I kind of agree – to an extent.
There are trade offs with reducing the chance a player gets knocked out. It can often mean reducing the benefit a player who plays the ‘right’ plays gets. If player 1 plays perfectly, and player 2 plays poorly, what chance should the poor player have in winning?
I don’t think there is 1 answer – different players will have different answers, depending on thier preferences or desire at the time.
Go is extremely punishing, but IMHO the ‘bad move’ aspect is important to make it a game of skill.
I do think that modern board game sensibilities don’t want games that punishing or slanting between the win odds of players of different skill.
I think modern gamers want a game were you can become an intermediate player in 1 full play ( or even 1/2 if you know games), and the difference between win % of total newbies and veterans is less than 0 : 100.
“If player 1 plays perfectly, and player 2 plays poorly, what chance should the poor player have in winning?”
Absolutely none. Or at least very low chance.
But that doesn’t mean thy should have a bad game experience.
I think what I dislike is surely the “stunted growth” phenomenon that happens with early risks that do not pay off. Like Seth, I just recently created a game where there is exploration of hexes and the game allowed players to completely ignore the odds of success and just go for a ridiculously hard location on the first turn. Of course, the probability of success is extremely low, but in my game, even if it does work it’s not worth the effort, because by equipping yourself correctly, you could just go somewhere else safer and be better off anyway (unless you get ungodly lucky). And if it doesn’t work out, you set yourself back a few turns. So now you’ve severely stunted the curve of your initial game progression arc while other players do not. And it wasn’t even worth the effort. Still people did it!
In most games, taking a big risk early can just cripple you without mercy, but if you succeed, the benefits are equally game-breaking. I generally like games that avoid those pitfalls by offering some sort of tiered structure so those challenges don’t arise on turn one. So, I’m doing that with my game.
BUT even with fail-safes, people just want to do crazy stuff.

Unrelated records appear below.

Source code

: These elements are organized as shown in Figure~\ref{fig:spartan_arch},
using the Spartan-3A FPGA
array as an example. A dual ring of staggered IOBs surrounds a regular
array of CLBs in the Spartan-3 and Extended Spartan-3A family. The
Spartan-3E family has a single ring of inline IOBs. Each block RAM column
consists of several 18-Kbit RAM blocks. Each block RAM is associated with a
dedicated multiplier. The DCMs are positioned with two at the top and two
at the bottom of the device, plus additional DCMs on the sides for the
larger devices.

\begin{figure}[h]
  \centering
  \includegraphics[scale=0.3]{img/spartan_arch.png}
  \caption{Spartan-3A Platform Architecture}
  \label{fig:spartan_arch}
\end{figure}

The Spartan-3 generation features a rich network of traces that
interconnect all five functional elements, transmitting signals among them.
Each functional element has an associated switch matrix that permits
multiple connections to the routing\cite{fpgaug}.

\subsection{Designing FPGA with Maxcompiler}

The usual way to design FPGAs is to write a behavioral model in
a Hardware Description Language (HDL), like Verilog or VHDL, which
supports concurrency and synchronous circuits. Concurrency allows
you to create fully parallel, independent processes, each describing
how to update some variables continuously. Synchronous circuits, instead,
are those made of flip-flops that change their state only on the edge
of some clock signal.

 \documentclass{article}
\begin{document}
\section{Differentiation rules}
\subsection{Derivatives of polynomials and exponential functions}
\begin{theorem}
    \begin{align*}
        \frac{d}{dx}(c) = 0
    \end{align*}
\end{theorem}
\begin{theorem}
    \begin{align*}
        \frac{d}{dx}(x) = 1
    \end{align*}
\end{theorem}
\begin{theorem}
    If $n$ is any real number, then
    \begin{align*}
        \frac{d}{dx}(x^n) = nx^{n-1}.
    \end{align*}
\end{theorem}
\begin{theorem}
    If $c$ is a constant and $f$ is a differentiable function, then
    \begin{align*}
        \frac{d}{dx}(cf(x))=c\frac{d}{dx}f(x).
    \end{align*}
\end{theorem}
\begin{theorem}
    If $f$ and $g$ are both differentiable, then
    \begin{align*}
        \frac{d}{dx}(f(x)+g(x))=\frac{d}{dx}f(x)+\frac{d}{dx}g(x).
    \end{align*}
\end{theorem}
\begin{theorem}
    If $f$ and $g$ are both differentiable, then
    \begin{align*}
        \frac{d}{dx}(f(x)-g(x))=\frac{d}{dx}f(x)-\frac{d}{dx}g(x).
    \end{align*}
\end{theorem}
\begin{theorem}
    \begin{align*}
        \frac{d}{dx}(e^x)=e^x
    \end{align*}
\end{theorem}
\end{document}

And that’s the issue with a sandbox game environment versus a safe progression. It’s really difficult in a game the emphasizes exploration, any element of luck, or tension to not offer a crazy option. You can create different tiers of cards or tiles, or extremely hint in the rules about what would be a terrible play, but still people could play all their houses in Kingdom Builder on the first turn in such a way that they are touching every type of terrain and lose. Or they might bid $25 on an $5 power plant on the first turn of Power Grid. Or they might choose NOT to take a second Green card in St. Petersburg.
To the other commenters, I once wanted to create a list of all the games you could “lose” after the first turn. The list is forever long though. There’s literally so many games that you could make a catastrophic move that you would never recover from. And it’s not bad game design to do so.
There’s only so much funneling that you can do. And only so many rules and warnings. Make sure the goals are very clear and how to reach them is not misleading. Don’t offer unintended dangling carrots filled with riches for idiot players. Be vigilant. Because, you won’t see the faults in your own game but others will. And if they still do something stupid like place their die on a 10 & 11 and ocean spot in Settlers of Catan and “have a plan,” there’s really no saving them.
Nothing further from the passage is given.